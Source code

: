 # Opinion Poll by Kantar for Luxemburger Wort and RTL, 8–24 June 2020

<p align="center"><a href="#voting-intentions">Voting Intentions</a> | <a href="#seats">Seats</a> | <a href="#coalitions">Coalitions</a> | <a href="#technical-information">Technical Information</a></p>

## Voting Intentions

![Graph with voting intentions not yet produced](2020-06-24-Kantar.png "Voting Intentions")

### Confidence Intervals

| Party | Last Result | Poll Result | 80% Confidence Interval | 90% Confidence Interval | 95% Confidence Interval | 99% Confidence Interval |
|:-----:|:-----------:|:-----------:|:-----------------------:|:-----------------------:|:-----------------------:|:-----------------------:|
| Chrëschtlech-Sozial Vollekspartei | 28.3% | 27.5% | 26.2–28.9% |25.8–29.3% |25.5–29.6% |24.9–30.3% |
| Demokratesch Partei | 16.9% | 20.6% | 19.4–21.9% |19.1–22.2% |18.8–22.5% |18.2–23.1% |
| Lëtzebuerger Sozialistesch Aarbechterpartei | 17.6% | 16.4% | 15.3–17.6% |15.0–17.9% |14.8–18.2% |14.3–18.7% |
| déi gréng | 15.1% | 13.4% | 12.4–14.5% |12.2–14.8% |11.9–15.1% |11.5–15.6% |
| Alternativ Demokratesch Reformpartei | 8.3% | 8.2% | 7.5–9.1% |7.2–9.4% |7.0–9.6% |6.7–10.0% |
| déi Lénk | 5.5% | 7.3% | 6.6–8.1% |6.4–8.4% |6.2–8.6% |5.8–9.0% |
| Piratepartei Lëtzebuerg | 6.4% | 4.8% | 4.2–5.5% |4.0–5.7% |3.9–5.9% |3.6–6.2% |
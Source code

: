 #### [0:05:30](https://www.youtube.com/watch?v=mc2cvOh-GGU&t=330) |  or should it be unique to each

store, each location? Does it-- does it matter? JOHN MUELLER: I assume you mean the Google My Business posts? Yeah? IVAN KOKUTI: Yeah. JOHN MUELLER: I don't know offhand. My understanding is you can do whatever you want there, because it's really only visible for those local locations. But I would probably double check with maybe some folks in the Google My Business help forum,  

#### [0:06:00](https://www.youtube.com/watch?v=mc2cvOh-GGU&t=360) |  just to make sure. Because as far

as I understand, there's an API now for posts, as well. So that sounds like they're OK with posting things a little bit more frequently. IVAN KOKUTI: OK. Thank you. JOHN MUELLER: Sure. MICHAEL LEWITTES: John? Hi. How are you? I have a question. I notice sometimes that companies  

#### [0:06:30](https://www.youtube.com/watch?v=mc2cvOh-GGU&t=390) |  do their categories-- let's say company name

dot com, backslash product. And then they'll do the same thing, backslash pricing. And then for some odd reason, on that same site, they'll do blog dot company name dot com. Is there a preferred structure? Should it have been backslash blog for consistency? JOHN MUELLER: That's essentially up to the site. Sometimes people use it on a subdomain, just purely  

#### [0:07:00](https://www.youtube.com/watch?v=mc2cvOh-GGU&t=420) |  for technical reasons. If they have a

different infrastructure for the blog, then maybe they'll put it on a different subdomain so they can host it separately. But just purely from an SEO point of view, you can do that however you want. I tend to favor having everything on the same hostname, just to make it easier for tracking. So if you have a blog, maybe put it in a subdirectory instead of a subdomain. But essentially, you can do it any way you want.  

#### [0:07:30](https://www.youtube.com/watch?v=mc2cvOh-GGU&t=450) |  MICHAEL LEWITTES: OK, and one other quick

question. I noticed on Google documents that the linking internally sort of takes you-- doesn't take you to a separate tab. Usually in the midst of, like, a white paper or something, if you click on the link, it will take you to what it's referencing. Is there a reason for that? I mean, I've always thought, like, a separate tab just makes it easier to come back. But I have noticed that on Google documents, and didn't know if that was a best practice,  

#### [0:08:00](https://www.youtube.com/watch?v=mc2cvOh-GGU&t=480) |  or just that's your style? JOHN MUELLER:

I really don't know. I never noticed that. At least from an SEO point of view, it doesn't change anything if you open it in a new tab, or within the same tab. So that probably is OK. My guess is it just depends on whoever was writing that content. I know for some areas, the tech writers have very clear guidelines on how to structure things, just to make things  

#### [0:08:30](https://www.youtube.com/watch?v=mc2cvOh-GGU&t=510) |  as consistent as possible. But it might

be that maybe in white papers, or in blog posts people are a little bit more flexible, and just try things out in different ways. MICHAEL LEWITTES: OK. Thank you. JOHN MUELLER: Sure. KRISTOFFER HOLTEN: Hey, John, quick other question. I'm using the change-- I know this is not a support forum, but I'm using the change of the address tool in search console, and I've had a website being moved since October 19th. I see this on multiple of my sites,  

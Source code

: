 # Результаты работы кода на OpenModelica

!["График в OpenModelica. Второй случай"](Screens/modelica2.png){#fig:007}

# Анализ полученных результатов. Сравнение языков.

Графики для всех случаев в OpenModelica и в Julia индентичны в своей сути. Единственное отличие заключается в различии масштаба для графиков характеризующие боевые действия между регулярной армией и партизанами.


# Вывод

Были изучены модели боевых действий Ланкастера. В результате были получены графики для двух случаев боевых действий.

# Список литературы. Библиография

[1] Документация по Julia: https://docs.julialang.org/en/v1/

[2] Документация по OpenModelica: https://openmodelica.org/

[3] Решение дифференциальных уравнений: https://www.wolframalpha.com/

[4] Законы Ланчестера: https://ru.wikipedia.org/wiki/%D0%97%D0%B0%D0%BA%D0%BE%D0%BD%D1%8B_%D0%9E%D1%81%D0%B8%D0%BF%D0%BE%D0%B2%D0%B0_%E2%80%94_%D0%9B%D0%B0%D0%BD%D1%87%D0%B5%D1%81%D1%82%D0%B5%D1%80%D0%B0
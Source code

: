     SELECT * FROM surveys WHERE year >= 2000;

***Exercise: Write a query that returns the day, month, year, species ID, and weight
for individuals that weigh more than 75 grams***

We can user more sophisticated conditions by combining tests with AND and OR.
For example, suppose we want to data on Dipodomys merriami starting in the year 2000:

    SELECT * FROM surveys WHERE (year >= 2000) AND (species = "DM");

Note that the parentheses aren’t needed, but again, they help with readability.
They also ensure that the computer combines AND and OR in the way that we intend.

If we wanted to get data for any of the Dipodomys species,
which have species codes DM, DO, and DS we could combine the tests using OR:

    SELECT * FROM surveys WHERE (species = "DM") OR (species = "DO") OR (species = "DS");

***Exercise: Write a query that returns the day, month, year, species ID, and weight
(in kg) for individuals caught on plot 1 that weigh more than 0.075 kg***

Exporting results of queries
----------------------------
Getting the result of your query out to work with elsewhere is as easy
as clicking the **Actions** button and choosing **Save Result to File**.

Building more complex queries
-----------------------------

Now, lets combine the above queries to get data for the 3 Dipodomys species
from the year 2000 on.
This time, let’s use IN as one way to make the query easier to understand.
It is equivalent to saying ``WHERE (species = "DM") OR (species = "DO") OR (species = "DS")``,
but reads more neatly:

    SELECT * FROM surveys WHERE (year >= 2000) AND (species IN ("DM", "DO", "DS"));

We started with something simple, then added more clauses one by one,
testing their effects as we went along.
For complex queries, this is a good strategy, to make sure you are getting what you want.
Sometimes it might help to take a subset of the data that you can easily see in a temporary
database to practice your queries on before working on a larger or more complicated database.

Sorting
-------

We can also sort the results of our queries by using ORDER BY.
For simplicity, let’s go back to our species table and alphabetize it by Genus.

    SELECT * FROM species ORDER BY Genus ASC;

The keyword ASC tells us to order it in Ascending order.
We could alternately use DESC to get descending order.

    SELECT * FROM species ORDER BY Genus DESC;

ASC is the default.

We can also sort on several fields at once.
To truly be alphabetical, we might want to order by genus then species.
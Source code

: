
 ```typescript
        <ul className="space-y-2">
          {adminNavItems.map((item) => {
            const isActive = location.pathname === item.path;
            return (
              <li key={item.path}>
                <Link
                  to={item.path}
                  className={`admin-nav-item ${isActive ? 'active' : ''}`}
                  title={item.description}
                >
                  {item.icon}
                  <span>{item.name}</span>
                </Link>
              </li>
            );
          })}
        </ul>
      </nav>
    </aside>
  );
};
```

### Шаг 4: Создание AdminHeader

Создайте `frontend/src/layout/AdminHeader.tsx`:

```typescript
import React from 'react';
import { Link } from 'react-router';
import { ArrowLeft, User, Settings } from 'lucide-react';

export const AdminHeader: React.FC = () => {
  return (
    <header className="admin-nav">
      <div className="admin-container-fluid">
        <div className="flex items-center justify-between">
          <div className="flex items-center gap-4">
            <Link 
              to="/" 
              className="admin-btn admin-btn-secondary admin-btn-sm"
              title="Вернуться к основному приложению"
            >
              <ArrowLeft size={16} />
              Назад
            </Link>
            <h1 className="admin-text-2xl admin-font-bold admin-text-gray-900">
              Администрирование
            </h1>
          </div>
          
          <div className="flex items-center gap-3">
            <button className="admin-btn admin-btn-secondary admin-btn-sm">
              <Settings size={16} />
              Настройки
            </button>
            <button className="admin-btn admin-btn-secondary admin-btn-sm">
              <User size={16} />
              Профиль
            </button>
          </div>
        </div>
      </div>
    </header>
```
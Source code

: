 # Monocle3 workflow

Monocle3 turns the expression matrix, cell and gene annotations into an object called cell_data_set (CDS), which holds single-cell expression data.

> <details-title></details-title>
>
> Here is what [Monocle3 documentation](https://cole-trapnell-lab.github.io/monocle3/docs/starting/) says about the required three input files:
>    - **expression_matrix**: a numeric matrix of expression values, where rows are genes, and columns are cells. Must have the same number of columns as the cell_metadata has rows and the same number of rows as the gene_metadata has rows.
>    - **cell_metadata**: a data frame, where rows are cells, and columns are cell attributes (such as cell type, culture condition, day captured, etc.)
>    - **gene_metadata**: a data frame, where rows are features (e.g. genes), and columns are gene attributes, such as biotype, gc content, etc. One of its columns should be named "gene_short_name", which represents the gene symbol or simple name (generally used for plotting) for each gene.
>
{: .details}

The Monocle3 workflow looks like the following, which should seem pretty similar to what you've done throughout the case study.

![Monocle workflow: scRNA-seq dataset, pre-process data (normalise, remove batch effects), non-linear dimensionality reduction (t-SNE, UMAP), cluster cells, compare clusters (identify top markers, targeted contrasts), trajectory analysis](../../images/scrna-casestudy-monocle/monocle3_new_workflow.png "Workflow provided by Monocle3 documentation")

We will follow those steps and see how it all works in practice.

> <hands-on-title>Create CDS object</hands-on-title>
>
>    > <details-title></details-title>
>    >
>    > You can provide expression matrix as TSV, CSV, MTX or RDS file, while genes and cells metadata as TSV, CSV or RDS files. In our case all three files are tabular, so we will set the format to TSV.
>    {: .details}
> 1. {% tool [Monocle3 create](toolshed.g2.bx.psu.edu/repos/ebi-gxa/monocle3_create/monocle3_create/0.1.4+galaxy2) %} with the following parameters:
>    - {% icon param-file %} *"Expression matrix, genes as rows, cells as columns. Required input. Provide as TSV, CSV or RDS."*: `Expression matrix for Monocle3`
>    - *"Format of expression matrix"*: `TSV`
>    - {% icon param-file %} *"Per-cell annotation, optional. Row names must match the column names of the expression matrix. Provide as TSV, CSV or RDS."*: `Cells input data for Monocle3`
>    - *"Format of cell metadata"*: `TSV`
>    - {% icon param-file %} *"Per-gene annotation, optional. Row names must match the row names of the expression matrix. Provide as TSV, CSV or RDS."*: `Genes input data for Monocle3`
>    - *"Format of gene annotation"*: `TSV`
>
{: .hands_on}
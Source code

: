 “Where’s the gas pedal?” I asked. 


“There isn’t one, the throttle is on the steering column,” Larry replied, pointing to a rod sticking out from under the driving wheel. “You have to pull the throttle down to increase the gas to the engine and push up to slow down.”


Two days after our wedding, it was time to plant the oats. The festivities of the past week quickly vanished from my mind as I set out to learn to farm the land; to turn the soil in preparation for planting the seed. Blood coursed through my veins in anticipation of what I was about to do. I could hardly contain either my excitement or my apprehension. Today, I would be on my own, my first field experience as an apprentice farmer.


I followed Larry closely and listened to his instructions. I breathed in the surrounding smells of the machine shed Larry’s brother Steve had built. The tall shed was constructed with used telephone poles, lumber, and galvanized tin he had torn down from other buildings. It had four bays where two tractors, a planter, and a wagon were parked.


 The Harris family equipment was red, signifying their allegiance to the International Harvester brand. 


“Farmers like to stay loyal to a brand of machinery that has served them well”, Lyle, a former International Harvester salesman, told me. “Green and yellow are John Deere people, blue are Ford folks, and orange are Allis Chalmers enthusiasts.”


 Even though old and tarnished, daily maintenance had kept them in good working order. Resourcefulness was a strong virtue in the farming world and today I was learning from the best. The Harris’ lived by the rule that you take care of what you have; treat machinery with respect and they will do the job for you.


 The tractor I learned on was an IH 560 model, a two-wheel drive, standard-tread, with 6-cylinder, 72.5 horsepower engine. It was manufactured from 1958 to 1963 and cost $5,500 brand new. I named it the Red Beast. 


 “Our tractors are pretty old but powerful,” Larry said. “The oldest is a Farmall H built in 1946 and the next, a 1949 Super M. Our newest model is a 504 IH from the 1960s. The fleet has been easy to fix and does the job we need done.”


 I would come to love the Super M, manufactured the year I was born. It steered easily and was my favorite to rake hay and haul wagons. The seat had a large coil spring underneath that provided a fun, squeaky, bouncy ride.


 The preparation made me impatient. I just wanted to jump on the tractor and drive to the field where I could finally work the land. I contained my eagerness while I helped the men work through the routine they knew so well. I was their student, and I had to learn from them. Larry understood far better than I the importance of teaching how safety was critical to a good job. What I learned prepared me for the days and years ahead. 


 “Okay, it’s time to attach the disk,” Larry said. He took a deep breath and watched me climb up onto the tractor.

Your task =
Copy each line of the listing that contains "results".

Solution for this problem =
Exporting results of queries
We can also sort the results of our queries by using ORDER BY.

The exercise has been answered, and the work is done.